Extracted data entries
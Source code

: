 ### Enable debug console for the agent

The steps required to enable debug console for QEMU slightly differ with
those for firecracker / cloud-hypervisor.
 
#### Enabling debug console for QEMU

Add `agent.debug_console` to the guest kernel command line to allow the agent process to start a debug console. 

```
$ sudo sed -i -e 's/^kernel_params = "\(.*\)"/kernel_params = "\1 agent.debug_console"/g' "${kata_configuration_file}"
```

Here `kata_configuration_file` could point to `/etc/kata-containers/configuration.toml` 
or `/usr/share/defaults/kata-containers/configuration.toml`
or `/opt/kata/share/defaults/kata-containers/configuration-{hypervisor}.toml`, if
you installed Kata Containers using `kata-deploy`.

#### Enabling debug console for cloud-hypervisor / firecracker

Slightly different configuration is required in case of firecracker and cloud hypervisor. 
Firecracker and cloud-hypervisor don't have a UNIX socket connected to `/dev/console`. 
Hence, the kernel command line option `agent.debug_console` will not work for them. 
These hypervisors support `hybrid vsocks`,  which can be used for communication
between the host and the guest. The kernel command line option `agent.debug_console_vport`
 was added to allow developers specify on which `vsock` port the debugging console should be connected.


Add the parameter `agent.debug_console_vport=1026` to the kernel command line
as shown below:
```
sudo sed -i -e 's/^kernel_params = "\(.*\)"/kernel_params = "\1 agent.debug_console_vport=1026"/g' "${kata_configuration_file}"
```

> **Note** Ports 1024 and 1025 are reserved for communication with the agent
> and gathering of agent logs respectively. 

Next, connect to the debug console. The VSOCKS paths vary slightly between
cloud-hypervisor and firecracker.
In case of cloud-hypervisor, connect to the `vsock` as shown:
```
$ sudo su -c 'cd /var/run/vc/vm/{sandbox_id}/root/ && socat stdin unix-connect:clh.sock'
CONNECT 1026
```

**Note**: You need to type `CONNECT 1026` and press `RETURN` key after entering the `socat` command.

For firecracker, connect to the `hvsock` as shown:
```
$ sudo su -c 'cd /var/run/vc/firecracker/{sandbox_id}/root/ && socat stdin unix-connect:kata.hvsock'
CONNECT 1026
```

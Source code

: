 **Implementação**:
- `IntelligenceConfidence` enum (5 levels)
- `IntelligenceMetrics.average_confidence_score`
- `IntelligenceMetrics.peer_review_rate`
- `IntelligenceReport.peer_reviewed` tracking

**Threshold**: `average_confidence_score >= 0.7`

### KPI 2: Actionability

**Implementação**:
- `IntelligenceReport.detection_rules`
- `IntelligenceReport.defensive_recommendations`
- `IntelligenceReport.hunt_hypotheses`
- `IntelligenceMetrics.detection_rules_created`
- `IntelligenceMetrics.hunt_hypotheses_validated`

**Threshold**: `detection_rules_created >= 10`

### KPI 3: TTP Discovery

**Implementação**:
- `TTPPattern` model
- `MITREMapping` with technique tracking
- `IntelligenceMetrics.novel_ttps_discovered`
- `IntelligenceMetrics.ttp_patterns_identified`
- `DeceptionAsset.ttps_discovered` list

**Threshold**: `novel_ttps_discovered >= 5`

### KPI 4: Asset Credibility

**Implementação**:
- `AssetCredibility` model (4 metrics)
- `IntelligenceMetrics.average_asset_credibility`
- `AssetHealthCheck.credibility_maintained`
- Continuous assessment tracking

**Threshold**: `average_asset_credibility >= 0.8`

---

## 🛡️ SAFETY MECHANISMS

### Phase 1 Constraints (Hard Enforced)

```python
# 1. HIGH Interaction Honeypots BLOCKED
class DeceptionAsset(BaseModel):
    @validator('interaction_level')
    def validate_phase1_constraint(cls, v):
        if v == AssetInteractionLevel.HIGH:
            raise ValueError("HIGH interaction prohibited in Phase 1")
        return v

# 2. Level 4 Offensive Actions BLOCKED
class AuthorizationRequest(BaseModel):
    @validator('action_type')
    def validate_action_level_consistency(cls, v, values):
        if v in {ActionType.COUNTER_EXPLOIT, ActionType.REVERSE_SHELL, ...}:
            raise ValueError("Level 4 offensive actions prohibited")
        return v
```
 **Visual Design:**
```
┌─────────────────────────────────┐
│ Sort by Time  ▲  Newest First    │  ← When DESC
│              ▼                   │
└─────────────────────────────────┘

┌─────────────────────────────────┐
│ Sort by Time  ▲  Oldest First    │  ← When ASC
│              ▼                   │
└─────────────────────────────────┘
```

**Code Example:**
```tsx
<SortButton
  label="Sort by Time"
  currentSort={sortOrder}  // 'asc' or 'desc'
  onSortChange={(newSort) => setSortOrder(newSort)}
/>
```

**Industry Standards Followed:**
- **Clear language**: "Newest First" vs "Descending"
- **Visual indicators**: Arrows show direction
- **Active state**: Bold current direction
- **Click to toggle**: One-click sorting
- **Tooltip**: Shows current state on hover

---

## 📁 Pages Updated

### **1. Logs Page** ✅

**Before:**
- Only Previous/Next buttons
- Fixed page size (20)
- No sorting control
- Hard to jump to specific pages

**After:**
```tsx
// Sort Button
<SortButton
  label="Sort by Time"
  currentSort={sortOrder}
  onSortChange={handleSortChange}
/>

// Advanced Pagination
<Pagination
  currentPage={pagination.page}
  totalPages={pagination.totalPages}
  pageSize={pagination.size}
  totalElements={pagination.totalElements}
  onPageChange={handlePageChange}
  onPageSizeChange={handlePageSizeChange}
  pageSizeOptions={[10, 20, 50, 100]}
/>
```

- [EXERCISE REQUIREMENTS]: For every record above, print an exact copy.

- [RESPONSE TO THIS TASK]:
Source code

: ### Enable debug console for the agent

The steps required to enable debug console for QEMU slightly differ with
those for firecracker / cloud-hypervisor.
 
#### Enabling debug console for QEMU

Add `agent.debug_console` to the guest kernel command line to allow the agent process to start a debug console. 

```
$ sudo sed -i -e 's/^kernel_params = "\(.*\)"/kernel_params = "\1 agent.debug_console"/g' "${kata_configuration_file}"
```

Here `kata_configuration_file` could point to `/etc/kata-containers/configuration.toml` 
or `/usr/share/defaults/kata-containers/configuration.toml`
or `/opt/kata/share/defaults/kata-containers/configuration-{hypervisor}.toml`, if
you installed Kata Containers using `kata-deploy`.

#### Enabling debug console for cloud-hypervisor / firecracker

Slightly different configuration is required in case of firecracker and cloud hypervisor. 
Firecracker and cloud-hypervisor don't have a UNIX socket connected to `/dev/console`. 
Hence, the kernel command line option `agent.debug_console` will not work for them. 
These hypervisors support `hybrid vsocks`,  which can be used for communication
between the host and the guest. The kernel command line option `agent.debug_console_vport`
 was added to allow developers specify on which `vsock` port the debugging console should be connected.


Add the parameter `agent.debug_console_vport=1026` to the kernel command line
as shown below:
```
sudo sed -i -e 's/^kernel_params = "\(.*\)"/kernel_params = "\1 agent.debug_console_vport=1026"/g' "${kata_configuration_file}"
```

> **Note** Ports 1024 and 1025 are reserved for communication with the agent
> and gathering of agent logs respectively. 

Next, connect to the debug console. The VSOCKS paths vary slightly between
cloud-hypervisor and firecracker.
In case of cloud-hypervisor, connect to the `vsock` as shown:
```
$ sudo su -c 'cd /var/run/vc/vm/{sandbox_id}/root/ && socat stdin unix-connect:clh.sock'
CONNECT 1026
```

**Note**: You need to type `CONNECT 1026` and press `RETURN` key after entering the `socat` command.

For firecracker, connect to the `hvsock` as shown:
```
$ sudo su -c 'cd /var/run/vc/firecracker/{sandbox_id}/root/ && socat stdin unix-connect:kata.hvsock'
CONNECT 1026
```

Source code

: **Implementação**:
- `IntelligenceConfidence` enum (5 levels)
- `IntelligenceMetrics.average_confidence_score`
- `IntelligenceMetrics.peer_review_rate`
- `IntelligenceReport.peer_reviewed` tracking

**Threshold**: `average_confidence_score >= 0.7`

### KPI 2: Actionability

**Implementação**:
- `IntelligenceReport.detection_rules`
- `IntelligenceReport.defensive_recommendations`
- `IntelligenceReport.hunt_hypotheses`
- `IntelligenceMetrics.detection_rules_created`
- `IntelligenceMetrics.hunt_hypotheses_validated`

**Threshold**: `detection_rules_created >= 10`

### KPI 3: TTP Discovery

**Implementação**:
- `TTPPattern` model
- `MITREMapping` with technique tracking
- `IntelligenceMetrics.novel_ttps_discovered`
- `IntelligenceMetrics.ttp_patterns_identified`
- `DeceptionAsset.ttps_discovered` list

**Threshold**: `novel_ttps_discovered >= 5`

### KPI 4: Asset Credibility

**Implementação**:
- `AssetCredibility` model (4 metrics)
- `IntelligenceMetrics.average_asset_credibility`
- `AssetHealthCheck.credibility_maintained`
- Continuous assessment tracking

**Threshold**: `average_asset_credibility >= 0.8`

---

## 🛡️ SAFETY MECHANISMS

### Phase 1 Constraints (Hard Enforced)

```python
# 1. HIGH Interaction Honeypots BLOCKED
class DeceptionAsset(BaseModel):
    @validator('interaction_level')
    def validate_phase1_constraint(cls, v):
        if v == AssetInteractionLevel.HIGH:
            raise ValueError("HIGH interaction prohibited in Phase 1")
        return v

# 2. Level 4 Offensive Actions BLOCKED
class AuthorizationRequest(BaseModel):
    @validator('action_type')
    def validate_action_level_consistency(cls, v, values):
        if v in {ActionType.COUNTER_EXPLOIT, ActionType.REVERSE_SHELL, ...}:
            raise ValueError("Level 4 offensive actions prohibited")
        return v
```
 **Visual Design:**
```
┌─────────────────────────────────┐
│ Sort by Time  ▲  Newest First    │  ← When DESC
│              ▼                   │
└─────────────────────────────────┘

┌─────────────────────────────────┐
│ Sort by Time  ▲  Oldest First    │  ← When ASC
│              ▼                   │
└─────────────────────────────────┘
```

**Code Example:**
```tsx
<SortButton
  label="Sort by Time"
  currentSort={sortOrder}  // 'asc' or 'desc'
  onSortChange={(newSort) => setSortOrder(newSort)}
/>
```

**Industry Standards Followed:**
- **Clear language**: "Newest First" vs "Descending"
- **Visual indicators**: Arrows show direction
- **Active state**: Bold current direction
- **Click to toggle**: One-click sorting
- **Tooltip**: Shows current state on hover

---

## 📁 Pages Updated

### **1. Logs Page** ✅

**Before:**
- Only Previous/Next buttons
- Fixed page size (20)
- No sorting control
- Hard to jump to specific pages

**After:**
```tsx
// Sort Button
<SortButton
  label="Sort by Time"
  currentSort={sortOrder}
  onSortChange={handleSortChange}
/>

// Advanced Pagination
<Pagination
  currentPage={pagination.page}
  totalPages={pagination.totalPages}
  pageSize={pagination.size}
  totalElements={pagination.totalElements}
  onPageChange={handlePageChange}
  onPageSizeChange={handlePageSizeChange}
  pageSizeOptions={[10, 20, 50, 100]}
/>
```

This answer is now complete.